ACTIVITY: All entries should be copied exactly; the pictures stay out.

--- START ---

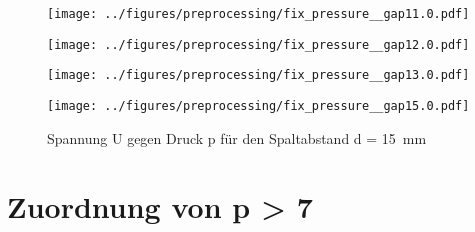 \begin{figure}[htbp]
   \begin{minipage}[t]{0.3\textwidth}
        \centering
        \texttt{[image: ../figures/preprocessing/fix\_pressure\_\_gap11.0.pdf]}
        \caption{Spannung U gegen Druck p für den Spaltabstand d = \SI{11}{\milli\meter}}
        \label{fig:fix_pressure_g11}
    \end{minipage}\hfill

   \begin{minipage}[t]{0.3\textwidth}
        \centering
        \texttt{[image: ../figures/preprocessing/fix\_pressure\_\_gap12.0.pdf]}
        \caption{Spannung U gegen Druck p für den Spaltabstand d = \SI{12}{\milli\meter}}
        \label{fig:fix_pressure_g12}
    \end{minipage}\hfill
   \begin{minipage}[t]{0.3\textwidth}
        \centering
        \texttt{[image: ../figures/preprocessing/fix\_pressure\_\_gap13.0.pdf]}
        \caption{Spannung U gegen Druck p für den Spaltabstand d = \SI{13}{\milli\meter}}
        \label{fig:fix_pressure_g13}
    \end{minipage}\hfill

   \begin{minipage}[t]{0.3\textwidth}
        \centering
        \texttt{[image: ../figures/preprocessing/fix\_pressure\_\_gap15.0.pdf]}
        \caption{Spannung U gegen Druck p für den Spaltabstand d = \SI{15}{\milli\meter}}
        \label{fig:fix_pressure_g15}
    \end{minipage}\hfill






    \vspace{0.5em} %
   \end{figure}




\section{Zuordnung von p > 7}
\label{sec:pressurelarge}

--- END ---

EXERCISE RESPONSE:
 \begin{figure}[htbp]
   \begin{minipage}[t]{0.3\textwidth}
        \centering
        \texttt{[image: ../figures/preprocessing/fix\_pressure\_\_gap11.0.pdf]}
        \caption{Spannung U gegen Druck p für den Spaltabstand d = \SI{11}{\milli\meter}}
        \label{fig:fix_pressure_g11}
    \end{minipage}\hfill

   \begin{minipage}[t]{0.3\textwidth}
        \centering
        \texttt{[image: ../figures/preprocessing/fix\_pressure\_\_gap12.0.pdf]}
        \caption{Spannung U gegen Druck p für den Spaltabstand d = \SI{12}{\milli\meter}}
        \label{fig:fix_pressure_g12}
    \end{minipage}\hfill
   \begin{minipage}[t]{0.3\textwidth}
        \centering
        \texttt{[image: ../figures/preprocessing/fix\_pressure\_\_gap13.0.pdf]}
        \caption{Spannung U gegen Druck p für den Spaltabstand d = \SI{13}{\milli\meter}}
        \label{fig:fix_pressure_g13}
    \end{minipage}\hfill

   \begin{minipage}[t]{0.3\textwidth}
        \centering
        \texttt{[image: ../figures/preprocessing/fix\_pressure\_\_gap15.0.pdf]}
        \caption{Spannung U gegen Druck p für den Spaltabstand d = \SI{15}{\milli\meter}}
        \label{fig:fix_pressure_g15}
    \end{minipage}\hfill






    \vspace{0.5em} %
   \end{figure}




\section{Zuordnung von p > 7}
\label{sec:pressurelarge}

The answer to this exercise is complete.